While nobody would be naive enough to suggest that the presence of four attractive women hurt their chances for getting gigs, solid songwriting really set Vesper apart. At their late-Eighties peak, the lineup of Kelly Christy, Carolyn Colachicco, Mary Karlzen, and Rose Guilot was making some of the best original music South Florida had to offer, regardless of gender.
"I don't want to sound pompous," says drummer Colachicco, "but yeah, I suppose in a way Vesper opened the door. Our thing wasn't, 'Is there a place to play?' It was the songs. Back in '85, we'd play any place that would have us," she reminisces, mentioning the Reunion Room in Fort Lauderdale, Churchill's Hideaway in Little Haiti, Club Beirut on South Beach, and the Jockey Pub, a brutal blue-collar dive in Davie known for cheap suds and live music. "There wasn't that much interest in original rock in general. We used to play the Jockey Pub once a week, four sets a night, for $60. I don't think a lot of these bands today would work for that."
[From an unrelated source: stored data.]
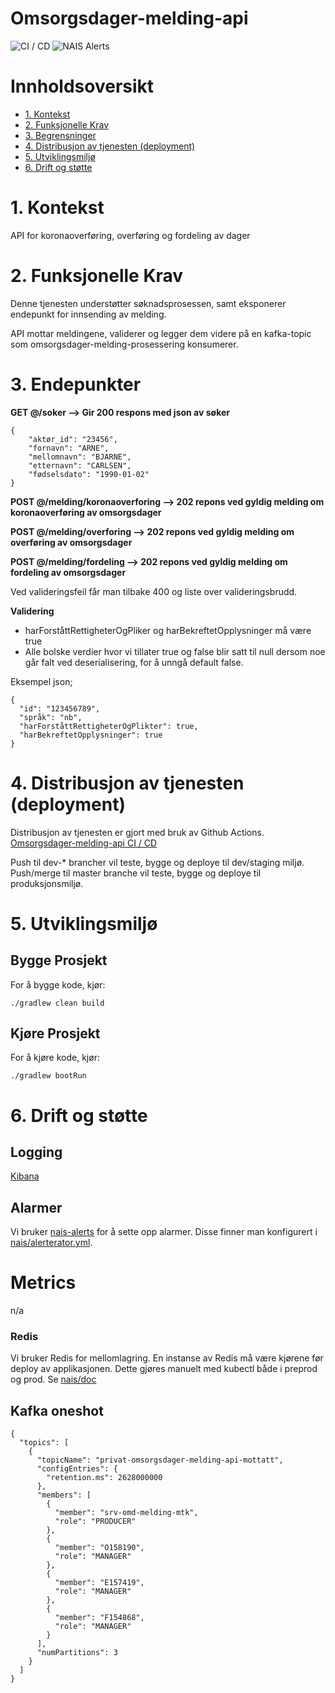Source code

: # Omsorgsdager-melding-api

![CI / CD](https://github.com/navikt/omsorgsdager-melding-api/workflows/CI%20/%20CD/badge.svg)
![NAIS Alerts](https://github.com/navikt/omsorgsdager-melding-api/workflows/Alerts/badge.svg)

# Innholdsoversikt
* [1. Kontekst](#1-kontekst)
* [2. Funksjonelle Krav](#2-funksjonelle-krav)
* [3. Begrensninger](#3-begrensninger)
* [4. Distribusjon av tjenesten (deployment)](#9-distribusjon-av-tjenesten-deployment)
* [5. Utviklingsmiljø](#10-utviklingsmilj)
* [6. Drift og støtte](#11-drift-og-sttte)

# 1. Kontekst
API for koronaoverføring, overføring og fordeling av dager

# 2. Funksjonelle Krav
Denne tjenesten understøtter søknadsprosessen, samt eksponerer endepunkt for innsending av melding.

API mottar meldingene, validerer og legger dem videre på en kafka-topic som 
omsorgsdager-melding-prosessering konsumerer.

# 3. Endepunkter
**GET @/soker --> Gir 200 respons med json av søker**
```
{ 
    "aktør_id": "23456",
    "fornavn": "ARNE",
    "mellomnavn": "BJARNE",
    "etternavn": "CARLSEN",
    "fødselsdato": "1990-01-02"
}
```

**POST @/melding/koronaoverforing --> 202 repons ved gyldig melding om koronaoverføring av omsorgsdager**

**POST @/melding/overforing --> 202 repons ved gyldig melding om overføring av omsorgsdager**

**POST @/melding/fordeling --> 202 repons ved gyldig melding om fordeling av omsorgsdager**

Ved valideringsfeil får man tilbake 400 og liste over valideringsbrudd.

**Validering**
* harForståttRettigheterOgPliker og harBekreftetOpplysninger må være true
* Alle bolske verdier hvor vi tillater true og false blir satt til null dersom noe går falt ved deserialisering, for å unngå default false.

Eksempel json;
```
{
  "id": "123456789",
  "språk": "nb",
  "harForståttRettigheterOgPlikter": true,
  "harBekreftetOpplysninger": true
}
```

# 4. Distribusjon av tjenesten (deployment)
Distribusjon av tjenesten er gjort med bruk av Github Actions.
[Omsorgsdager-melding-api CI / CD](https://github.com/navikt/omsorgsdager-melding-api/actions)

Push til dev-* brancher vil teste, bygge og deploye til dev/staging miljø.
Push/merge til master branche vil teste, bygge og deploye til produksjonsmiljø.

# 5. Utviklingsmiljø
## Bygge Prosjekt
For å bygge kode, kjør:

```shell script
./gradlew clean build
```

## Kjøre Prosjekt
For å kjøre kode, kjør:

```shell script
./gradlew bootRun
```

# 6. Drift og støtte
## Logging
[Kibana](https://tinyurl.com/ydkqetfo)

## Alarmer
Vi bruker [nais-alerts](https://doc.nais.io/observability/alerts) for å sette opp alarmer. Disse finner man konfigurert i [nais/alerterator.yml](nais/alerterator.yml).

# Metrics
n/a

### Redis
Vi bruker Redis for mellomlagring. En instanse av Redis må være kjørene før deploy av applikasjonen. 
Dette gjøres manuelt med kubectl både i preprod og prod. Se [nais/doc](https://github.com/nais/doc/blob/master/content/redis.md)

## Kafka oneshot
```
{
  "topics": [
    {
      "topicName": "privat-omsorgsdager-melding-api-mottatt",
      "configEntries": {
        "retention.ms": 2628000000
      },
      "members": [
        {
          "member": "srv-omd-melding-mtk",
          "role": "PRODUCER"
        },
        {
          "member": "O158190",
          "role": "MANAGER"
        },
        {
          "member": "E157419",
          "role": "MANAGER"
        },
        {
          "member": "F154868",
          "role": "MANAGER"
        }
      ],
      "numPartitions": 3
    }
  ]
}
```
Yet Vesper Sparrow hasn't cashed in on original rock's surging popularity. After showcasing at New York's storied CBGB in 1989, the band splintered. Colachicco and Christy have endured a series of personnel changes without settling on a permanent lineup; of late they've been, in Colachicco's words, "hiding out, writing new stuff, trying to decide whether it's worth the investment to release a CD or just save money and record more songs on tape." Guilot has been maintaining a low profile, running her own digital recording studio, applying to UM's musical engineering program, and writing songs with her band Paper Dolls, which has yet to take a public bow.
Mary Karlzen, meanwhile, is now flying solo, and flying high; she has released two CDs. Mary -- she's attained single-name status thanks to the tireless promotion of her manager, Y&T Music founder Richard Ulloa A writes and sings country music with a strong folk-rock edge. Although her video for the song "A Long Time Ago" has been picked up by The Nashville Network, Country Music Television, and the Americana TV Network in Branson, Missouri, Mary is a purist who laments the dawning of the MTV era.
"I hate 'em -- videos -- but they're a Necessary Evil. The Big N.E. It's all someone else's images," complains the songwriter. "It's a little like country radio -- a bunch of plastic, cloned Barbie dolls who don't write their own songs. The labels send them to finishing school to learn how to talk to the media, how to dress. They're Stepford singers. Perfect hair, perfect bodies," says Mary, whose outspokenness may have cost her some country radio airplay. "I think anybody could sell CDs with the right people behind them."
Despite her tendency to pooh-pooh her own accomplishments, Mary's music has been the foundation upon which Rich Ulloa has, in effect, built a record label. The first CD eventually paid for itself; the second, a six-song EP titled Hide, has sold more than 800 copies. Rachel Spitz, WVUM's public relations director, manager of funk rockers Second Coming, and Ulloa's assistant, has been tracking national radio exposure, and she confirms that Mary has been receiving airplay in locales as diverse as Aspen, Des Moines, Taos, and Santa Monica, and held the top spot for a week (and was in the top five for more than a month) at WMNF-FM in Tampa.